问题
I searched now for many hours, it seem's like nobody got that problem before.
I run a script, which writes the current timestamp into a database, on two servers. Both have the same os, software, ... and the same timezone.
Now I found out, that the diff between some timestamps and the current time() is a negative number (yes, the calculation is correct: time() - $older_timestamp
)
I dumped time() on both servers, the result: it differs by exactly one hour. Check it out:
- time() on server #1: -1 hour
- time() on server #2: correct timestamp
Since time() should be always UTC-based, I can not explain, how this happens.
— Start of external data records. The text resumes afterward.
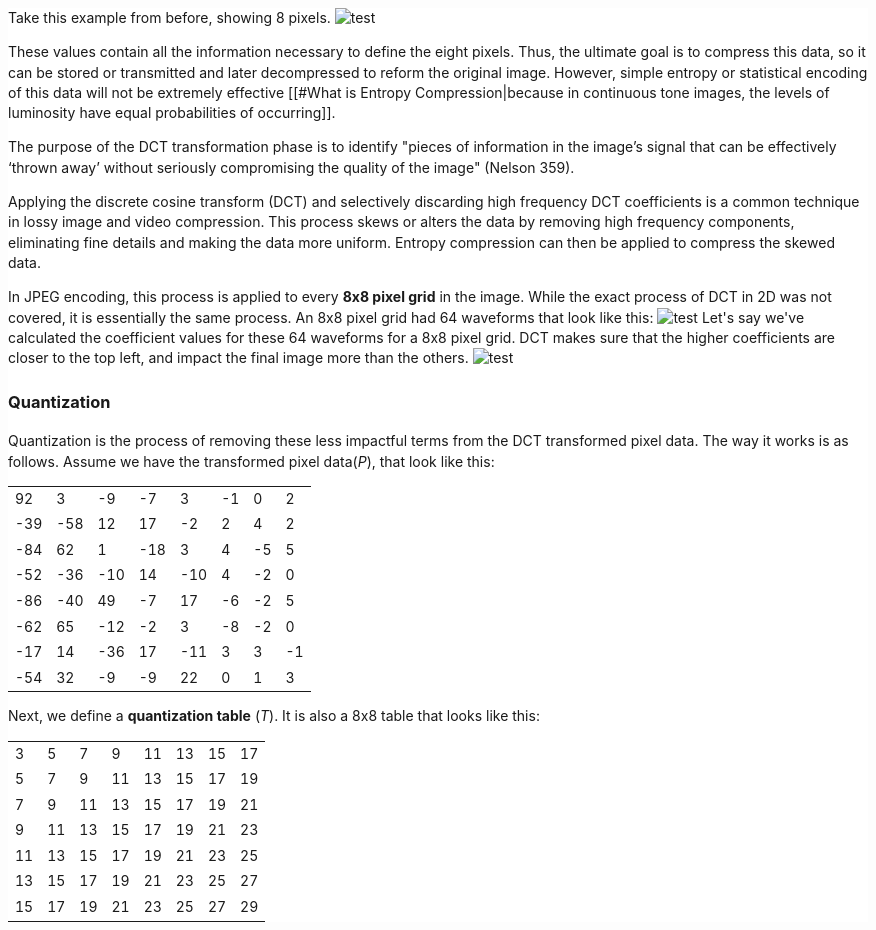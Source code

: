 Take this example from before, showing 8 pixels.
![test]({static}/images/5678a62fccf66dccd73d623be15a95cc.png)

These values contain all the information necessary to define the eight pixels. Thus, the ultimate goal is to compress this data, so it can be stored or transmitted and later decompressed to reform the original image. However, simple entropy or statistical encoding of this data will not be extremely effective [[#What is Entropy Compression|because in continuous tone images, the levels of luminosity have equal probabilities of occurring]].

The purpose of the DCT transformation phase is to identify "pieces of information in the image’s signal that can be effectively ‘thrown away’ without seriously compromising the quality of the image" (Nelson 359).

Applying the discrete cosine transform (DCT) and selectively discarding high frequency DCT coefficients is a common technique in lossy image and video compression. This process skews or alters the data by removing high frequency components, eliminating fine details and making the data more uniform. Entropy compression can then be applied to compress the skewed data.

In JPEG encoding, this process is applied to every **8x8 pixel grid** in the image. While the exact process of DCT in 2D was not covered, it is essentially the same process. An 8x8 pixel grid had 64 waveforms that look like this:
![test]({static}/images/be6688d47ba7b7221ddb9a08a676f2ee.png)
Let's say we've calculated the coefficient values for these 64 waveforms for a 8x8 pixel grid. DCT makes sure that the higher coefficients are closer to the top left, and impact the final image more than the others.
![test]({static}/images/1fed89ac10000a77d51c7cc9c586b09f.png)

### Quantization

Quantization is the process of removing these less impactful terms from the DCT transformed pixel data. The way it works is as follows. Assume we have the transformed pixel data($P$), that look like this:

|     |     |     |     |     |     |     |     |
| --- | --- | --- | --- | --- | --- | --- | --- |
| 92  | 3   | -9  | -7  | 3   | -1  | 0   | 2   |
| -39 | -58 | 12  | 17  | -2  | 2   | 4   | 2   |
| -84 | 62  | 1   | -18 | 3   | 4   | -5  | 5   |
| -52 | -36 | -10 | 14  | -10 | 4   | -2  | 0   |
| -86 | -40 | 49  | -7  | 17  | -6  | -2  | 5   |
| -62 | 65  | -12 | -2  | 3   | -8  | -2  | 0   |
| -17 | 14  | -36 | 17  | -11 | 3   | 3   | -1  |
| -54 | 32  | -9  | -9  | 22  | 0   | 1   | 3   |

Next, we define a **quantization table** ($T$). It is also a 8x8 table that looks like this:

|     |     |     |     |     |     |     |     |
| --- | --- | --- | --- | --- | --- | --- | --- |
| 3   | 5   | 7   | 9   | 11  | 13  | 15  | 17  |
| 5   | 7   | 9   | 11  | 13  | 15  | 17  | 19  |
| 7   | 9   | 11  | 13  | 15  | 17  | 19  | 21  |
| 9   | 11  | 13  | 15  | 17  | 19  | 21  | 23  |
| 11  | 13  | 15  | 17  | 19  | 21  | 23  | 25  |
| 13  | 15  | 17  | 19  | 21  | 23  | 25  | 27  |
| 15  | 17  | 19  | 21  | 23  | 25  | 27  | 29  |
Does someone have any idea?
Greetings from Aachen
回答1:
Apparently server one and server two are set to different times. Check BIOS and your servers' OS time.
回答2:
To add to the merry fest, I give you another option.
The OS' Time-Zone might be set incorrectly. If both clocks show the same time but one server thinks it is in London while the other thinks it is in Aachen, the UTC time returned from the system call will differ by one hour.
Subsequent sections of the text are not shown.